**Extracted data:**
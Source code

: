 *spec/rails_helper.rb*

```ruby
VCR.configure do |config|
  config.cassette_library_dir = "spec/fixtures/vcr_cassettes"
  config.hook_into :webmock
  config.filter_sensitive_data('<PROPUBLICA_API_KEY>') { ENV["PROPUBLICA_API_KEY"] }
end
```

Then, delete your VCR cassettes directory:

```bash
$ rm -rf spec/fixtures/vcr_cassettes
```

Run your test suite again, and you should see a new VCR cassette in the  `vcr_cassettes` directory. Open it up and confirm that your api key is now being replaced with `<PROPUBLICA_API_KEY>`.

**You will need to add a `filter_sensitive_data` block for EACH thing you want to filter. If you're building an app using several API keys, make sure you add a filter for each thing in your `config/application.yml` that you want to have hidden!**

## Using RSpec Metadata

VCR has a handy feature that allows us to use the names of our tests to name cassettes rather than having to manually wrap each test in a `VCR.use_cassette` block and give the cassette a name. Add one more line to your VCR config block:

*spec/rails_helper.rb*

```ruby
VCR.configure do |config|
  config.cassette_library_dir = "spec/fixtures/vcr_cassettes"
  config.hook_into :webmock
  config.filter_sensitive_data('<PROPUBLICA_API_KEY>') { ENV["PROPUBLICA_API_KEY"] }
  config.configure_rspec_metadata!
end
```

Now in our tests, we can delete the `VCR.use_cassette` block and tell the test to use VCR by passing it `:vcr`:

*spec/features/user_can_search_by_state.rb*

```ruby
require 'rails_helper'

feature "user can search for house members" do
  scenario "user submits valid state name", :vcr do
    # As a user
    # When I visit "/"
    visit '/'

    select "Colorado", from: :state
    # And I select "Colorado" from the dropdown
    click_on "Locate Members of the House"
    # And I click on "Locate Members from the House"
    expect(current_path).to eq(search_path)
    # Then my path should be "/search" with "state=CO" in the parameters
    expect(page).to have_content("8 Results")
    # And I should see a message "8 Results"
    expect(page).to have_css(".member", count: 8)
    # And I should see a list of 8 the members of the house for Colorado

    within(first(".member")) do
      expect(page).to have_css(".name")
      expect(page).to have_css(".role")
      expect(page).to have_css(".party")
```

**Problem details:** Within the listing above, copy each line that has the string "Results".

**Answer to the problem:**
    expect(page).to have_content("8 Results")
    # And I should see a message "8 Results"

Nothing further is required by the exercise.